Sunday, June 29, 2008

Junk Justice Joseph on intentional acts

The Sally Mitchell CPS report against me said:
Text omitted by Oct. 24, 2008 order of Commissioner Irwin H. Joseph, Santa Cruz Family Court.
When she testified on the witness stand, I asked her just what I was intentionally doing. She answered that I was doing things like asking the kids to do their homework, help with the dishes, and wake up in time to goto school.

Afterwards, Commissioner Irwin Joseph gave this speech:
Frequently during this hearing, the word "intentionally" came up. And the interpretation of intentionally to the Court, I suspect, is different than Father's interpretation and maybe Mother's as well. If one intends to do the act, whatever the act is, then usually it's the case that they're responsible for the consequence, even if they didn't intend the consequence. When one intends to strike a match, there is a resulting fire. Obviously, the person didn't intend to set the room on fire, but they did intend to strike the match. So a whole series of questions was -- were posed -- series was posed to Sally Mitchell and Mr. AngryDad about intentional. And they sort of miss the mark in large measure because they focus on the consequence of intend as opposed to did you do this intentionally or negligently or accidentally, which is really the alternative, the poles to be discussed.

So whether he likes to acknowledge it or not, Father did most of what he did intentionally.
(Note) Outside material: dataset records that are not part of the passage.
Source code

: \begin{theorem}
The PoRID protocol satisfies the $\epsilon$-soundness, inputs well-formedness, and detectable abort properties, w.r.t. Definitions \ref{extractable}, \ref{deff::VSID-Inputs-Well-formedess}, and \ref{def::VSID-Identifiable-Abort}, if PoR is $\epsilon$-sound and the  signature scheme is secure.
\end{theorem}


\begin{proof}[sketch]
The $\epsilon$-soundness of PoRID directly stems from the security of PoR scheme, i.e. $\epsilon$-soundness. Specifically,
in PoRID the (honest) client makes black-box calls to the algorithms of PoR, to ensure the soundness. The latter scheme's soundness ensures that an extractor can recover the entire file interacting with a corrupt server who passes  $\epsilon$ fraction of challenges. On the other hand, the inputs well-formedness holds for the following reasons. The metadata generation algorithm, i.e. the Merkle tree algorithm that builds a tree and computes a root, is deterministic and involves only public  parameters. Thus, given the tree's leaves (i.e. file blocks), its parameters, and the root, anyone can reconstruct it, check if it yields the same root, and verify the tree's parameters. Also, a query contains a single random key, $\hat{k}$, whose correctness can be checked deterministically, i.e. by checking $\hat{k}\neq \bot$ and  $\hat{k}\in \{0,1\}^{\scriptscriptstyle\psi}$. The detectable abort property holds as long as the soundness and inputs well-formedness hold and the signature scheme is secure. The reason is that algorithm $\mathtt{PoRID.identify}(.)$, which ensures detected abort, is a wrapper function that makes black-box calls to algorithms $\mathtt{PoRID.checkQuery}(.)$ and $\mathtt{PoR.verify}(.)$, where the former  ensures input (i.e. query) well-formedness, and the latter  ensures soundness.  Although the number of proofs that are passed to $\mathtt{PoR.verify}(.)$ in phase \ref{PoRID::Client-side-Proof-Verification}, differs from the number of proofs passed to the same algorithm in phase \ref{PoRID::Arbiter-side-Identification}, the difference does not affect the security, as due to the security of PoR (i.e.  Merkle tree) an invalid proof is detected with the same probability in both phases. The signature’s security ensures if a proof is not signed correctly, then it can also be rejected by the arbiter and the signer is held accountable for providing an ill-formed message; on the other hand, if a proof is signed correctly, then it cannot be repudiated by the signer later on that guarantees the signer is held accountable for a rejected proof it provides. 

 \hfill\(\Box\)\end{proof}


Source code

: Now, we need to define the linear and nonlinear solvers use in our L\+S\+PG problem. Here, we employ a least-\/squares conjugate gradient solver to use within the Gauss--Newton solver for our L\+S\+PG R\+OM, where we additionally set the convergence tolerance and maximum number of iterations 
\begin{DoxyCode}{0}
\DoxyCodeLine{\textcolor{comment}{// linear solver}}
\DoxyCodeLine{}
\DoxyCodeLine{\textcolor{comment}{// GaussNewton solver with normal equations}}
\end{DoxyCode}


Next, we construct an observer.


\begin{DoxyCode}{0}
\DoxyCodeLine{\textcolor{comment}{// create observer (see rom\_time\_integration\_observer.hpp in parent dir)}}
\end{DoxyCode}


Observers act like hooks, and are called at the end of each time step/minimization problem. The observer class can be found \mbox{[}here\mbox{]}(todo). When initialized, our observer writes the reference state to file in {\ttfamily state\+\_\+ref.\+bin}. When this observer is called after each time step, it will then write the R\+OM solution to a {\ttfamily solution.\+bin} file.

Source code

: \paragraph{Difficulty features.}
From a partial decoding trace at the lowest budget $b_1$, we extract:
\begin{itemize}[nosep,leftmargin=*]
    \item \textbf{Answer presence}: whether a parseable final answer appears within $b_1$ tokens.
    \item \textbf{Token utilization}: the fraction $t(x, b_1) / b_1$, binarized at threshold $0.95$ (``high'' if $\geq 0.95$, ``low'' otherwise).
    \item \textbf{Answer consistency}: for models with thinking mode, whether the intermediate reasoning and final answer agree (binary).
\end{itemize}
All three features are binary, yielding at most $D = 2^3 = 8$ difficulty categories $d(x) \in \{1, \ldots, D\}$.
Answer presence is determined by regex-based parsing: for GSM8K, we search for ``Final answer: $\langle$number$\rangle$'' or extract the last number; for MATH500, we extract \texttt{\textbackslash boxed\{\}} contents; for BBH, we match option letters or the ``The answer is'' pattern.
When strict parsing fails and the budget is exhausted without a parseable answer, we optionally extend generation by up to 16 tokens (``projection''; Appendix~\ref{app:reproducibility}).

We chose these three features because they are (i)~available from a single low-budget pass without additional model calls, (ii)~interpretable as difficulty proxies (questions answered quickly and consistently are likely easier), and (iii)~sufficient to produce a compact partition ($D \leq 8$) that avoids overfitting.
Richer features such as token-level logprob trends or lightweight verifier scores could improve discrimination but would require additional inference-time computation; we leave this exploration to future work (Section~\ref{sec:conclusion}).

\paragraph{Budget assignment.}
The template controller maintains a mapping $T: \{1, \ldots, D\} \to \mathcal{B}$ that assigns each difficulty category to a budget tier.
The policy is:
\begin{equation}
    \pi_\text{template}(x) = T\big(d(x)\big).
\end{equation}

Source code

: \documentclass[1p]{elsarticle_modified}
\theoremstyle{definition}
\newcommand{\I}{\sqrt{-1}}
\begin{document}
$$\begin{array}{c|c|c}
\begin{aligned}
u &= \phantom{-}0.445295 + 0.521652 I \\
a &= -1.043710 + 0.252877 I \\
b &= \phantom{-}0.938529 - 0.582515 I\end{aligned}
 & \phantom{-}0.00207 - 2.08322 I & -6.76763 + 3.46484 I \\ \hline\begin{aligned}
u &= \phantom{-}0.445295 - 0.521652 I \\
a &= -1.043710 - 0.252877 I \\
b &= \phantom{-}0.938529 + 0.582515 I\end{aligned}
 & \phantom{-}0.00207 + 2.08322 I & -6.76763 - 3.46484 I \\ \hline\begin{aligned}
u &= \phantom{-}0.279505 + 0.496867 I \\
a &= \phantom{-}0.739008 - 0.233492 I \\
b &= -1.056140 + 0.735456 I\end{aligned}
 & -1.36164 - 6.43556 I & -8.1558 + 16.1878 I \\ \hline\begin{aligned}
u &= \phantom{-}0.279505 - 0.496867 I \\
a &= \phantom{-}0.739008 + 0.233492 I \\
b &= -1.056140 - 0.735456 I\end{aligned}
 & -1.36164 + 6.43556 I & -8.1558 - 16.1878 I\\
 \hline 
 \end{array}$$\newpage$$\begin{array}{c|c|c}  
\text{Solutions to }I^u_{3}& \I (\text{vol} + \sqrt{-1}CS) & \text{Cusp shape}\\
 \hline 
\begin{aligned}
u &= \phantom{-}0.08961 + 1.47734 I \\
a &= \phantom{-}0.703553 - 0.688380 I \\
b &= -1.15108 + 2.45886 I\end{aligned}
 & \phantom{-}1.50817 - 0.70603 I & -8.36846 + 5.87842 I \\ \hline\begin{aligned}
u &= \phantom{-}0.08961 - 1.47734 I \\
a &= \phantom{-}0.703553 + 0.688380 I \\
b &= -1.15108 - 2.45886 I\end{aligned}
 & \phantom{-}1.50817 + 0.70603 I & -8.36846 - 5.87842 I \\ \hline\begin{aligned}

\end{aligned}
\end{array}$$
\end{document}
He intended that these things occur. That is the issue that the Court finds to be truthful and accurate and persuasive.
I readily acknowledged on the witness stand that I asked my kids to help with household chores, and do homework and other such tasks. I absolutely denied that my purpose was to irritate, frustrate, separate, or demean them, or that they ever suffered any adverse consequence from my actions.

Comm. Joseph then tries to address the fact that no one could find any evidence of harm:
If my deputy goes to someone and puts her gun at their temple and just stands there for a moment and then puts the gun back in the holster -- not that she would ever do that. But if she were to do that, one could say no harm occurred. She put the gun back in the holster. But how was the person made to feel? When the alarm clock is set, no harm is done. They're at school on time. But how are the kids made to feel? ... When they want to buy food besides Costco food, but Dad shops at Costco every Monday for the week, how are they made to feel? When they're enrolled in a contest that they know is for people that are older than they even though they might win the contest -- and no one is arguing about the virtue of children being ahead of their grade level in mathematics. But how are they made to feel?
So Comm. Joseph was speculating that the kids might have been irritated by me setting the alarm to wake them up for school, or by buying groceries, and therefore I was intentionally irritating the kids.

For idiotic rants like this, Comm. Joseph is known as Junk Justice Joseph.